Mansfied, Peterson et, dans une moindre mesure, Rochedy sont la version chic et structurée d'une réaction masculiniste qui prend parfois des atours plus primitifs: on la retrouve dans les bandes dessinées de l'auteur à succès Marsault, qui prône une virilité décomplexée et violente - tatouages, crânes rasés et fusils à pompe -, chez le blogueur «Papacito», créateur de «fils de la pute de la mode», ou autres disciples plus au moins rebelles du polémiste antisémite Alain Soral, premier à avoir conspué dans ses vidéos la «féminisation» du monde et la «misère du désir». Cet imaginaire culmine dans la culture «alt-right» qui s'exprime beaucoup sur Internet où des «trolls» fustigent des «cucks», ces «hommes qui cherchent sans cesse l'approbation des femmes». Cette culture peut prendre parfois un tour tragique et criminel. Le 23 avril 2018, à Toronto, Alek Minassian, 25 ans, a fauché au volant de sa Chevrolet blanche dix personnes, dont huit femmes. Membre des Incels, un groupe de célibataires involontaires, il avait affiché sur Facebook sa volonté de tuer un maximum de «Chad et de Stacy», noms que donnent ces jeunes hommes frustrés aux beaux gosses des deux sexes.

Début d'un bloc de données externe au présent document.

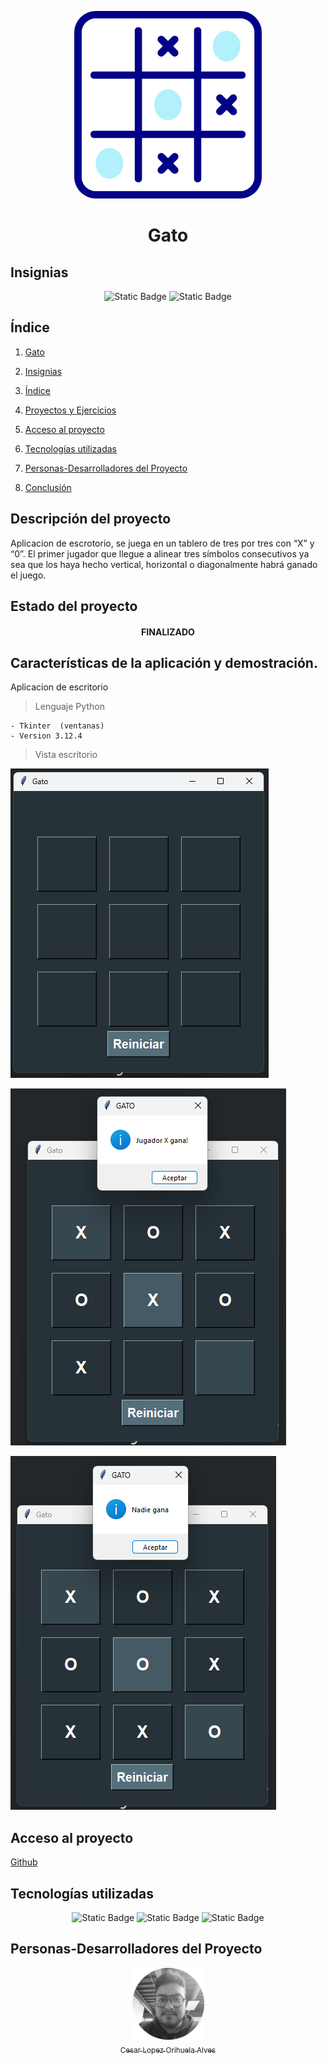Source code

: <p align="center">
<img src="./img/gato.png"
 width="300">
</p>

<h1 align="center" id="gato">Gato</h1>

## Insignias

<section align="center">

![Static Badge](https://img.shields.io/badge/Practica-Tkinter-yellow)
![Static Badge](https://img.shields.io/badge/Plataforma-YouTube-red)

</section>

## Índice

1. [Gato](#gato)

2. [Insignias](#insignias)

3. [Índice](#índice)

4. [Proyectos y Ejercicios](#descripción-del-proyecto)

5. [Acceso al proyecto](#acceso-proyecto)

6. [Tecnologías utilizadas](#tecnologías-utilizadas)

7. [Personas-Desarrolladores del Proyecto](#personas-desarrolladores)

8. [Conclusión](#conclusión)

## Descripción del proyecto

Aplicacion de escrotorio, se juega en un tablero de tres por tres con “X” y “0”. El primer jugador que llegue a alinear tres símbolos consecutivos ya sea que los haya hecho vertical, horizontal o diagonalmente habrá ganado el juego.

## Estado del proyecto

<h4 align="center">
FINALIZADO
</h4>

## Características de la aplicación y demostración.

Aplicacion de escritorio

> Lenguaje Python

    - Tkinter  (ventanas)
    - Version 3.12.4

> Vista escritorio

![alt text](img/image.png)

![alt text](img/image1.png)

![alt text](img/image2.png)

## Acceso al proyecto

[Github](https://github.com/Chinicuil87/programacionpython/tree/main/gato)

## Tecnologías utilizadas

<section align="center">

![Static Badge](https://img.shields.io/badge/IDE-VSC-blue)
![Static Badge](https://img.shields.io/badge/LENGUAJE-PYTHON-yellow)
![Static Badge](https://img.shields.io/badge/PYTHON-3.12-red)

</section>

## Personas-Desarrolladores del Proyecto

<section align="center">

[<img src="./img/chinicuil.png" width=115><br><sub>Cesar Lopez Orihuela Alves</sub>](https://github.com/Chinicuil87)

</section>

Ces réactions masculinistes marginales font système avec un discours féministe militant sur une masculinité «toxique» qu'il conviendrait d'épurer, parfois doublé d'une tonalité carrément revancharde («Il est temps que les hommes fassent l'expérience de la minorité» a, par exemple, affirmé récemment l'ancienne ministre de la Justice, Christiane Taubira). Mais il ne faudrait pas réduire le débat à cette dialectique outrancière. Le sentiment le plus général est celui d'un malaise diffus: la difficulté de plus en plus grande qu'ont les hommes occidentaux à trouver leur place dans une société de plus en plus égalitaire. Ce malaise inspire de nombreuses publications et controverses, aussi bien aux États-Unis qu'en France. Ainsi le 21 mai dernier, au Théâtre de l'Œuvre, à Paris, l'essayiste Natacha Polony organisait une table ronde au titre évocateur: «Le mâle, une espèce menacée?», en présence de la chercheuse Olivia Gazalé, auteur du Mythe de la virilité, de l'essayiste Peggy Sastre et du psychiatre Jean-François Bezot.